- WHAT TO PRODUCE -
Every line of the records below that has the word "root" should be copied.

- MATERIAL SUPPLIED -
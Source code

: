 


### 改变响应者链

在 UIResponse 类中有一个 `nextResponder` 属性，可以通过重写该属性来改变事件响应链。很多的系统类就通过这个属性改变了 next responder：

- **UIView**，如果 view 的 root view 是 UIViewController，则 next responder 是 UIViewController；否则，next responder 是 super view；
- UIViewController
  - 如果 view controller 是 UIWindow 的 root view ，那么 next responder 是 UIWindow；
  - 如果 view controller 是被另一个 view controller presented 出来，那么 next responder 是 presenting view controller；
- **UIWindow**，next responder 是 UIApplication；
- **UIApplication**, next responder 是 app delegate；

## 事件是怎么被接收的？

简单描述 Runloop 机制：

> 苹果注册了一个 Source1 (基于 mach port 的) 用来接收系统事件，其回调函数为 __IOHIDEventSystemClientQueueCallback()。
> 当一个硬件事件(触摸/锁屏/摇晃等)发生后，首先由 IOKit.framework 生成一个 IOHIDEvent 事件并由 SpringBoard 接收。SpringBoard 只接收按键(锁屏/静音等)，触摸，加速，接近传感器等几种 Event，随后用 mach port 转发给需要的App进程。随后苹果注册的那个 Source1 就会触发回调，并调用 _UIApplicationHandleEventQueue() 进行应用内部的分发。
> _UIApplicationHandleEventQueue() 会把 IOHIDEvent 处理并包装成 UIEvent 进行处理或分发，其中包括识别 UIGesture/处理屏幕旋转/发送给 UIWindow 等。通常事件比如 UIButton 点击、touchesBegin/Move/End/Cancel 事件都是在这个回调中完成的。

- ANSWER TO THIS TASK -
- **UIView**，如果 view 的 root view 是 UIViewController，则 next responder 是 UIViewController；否则，next responder 是 super view；
  - 如果 view controller 是 UIWindow 的 root view ，那么 next responder 是 UIWindow；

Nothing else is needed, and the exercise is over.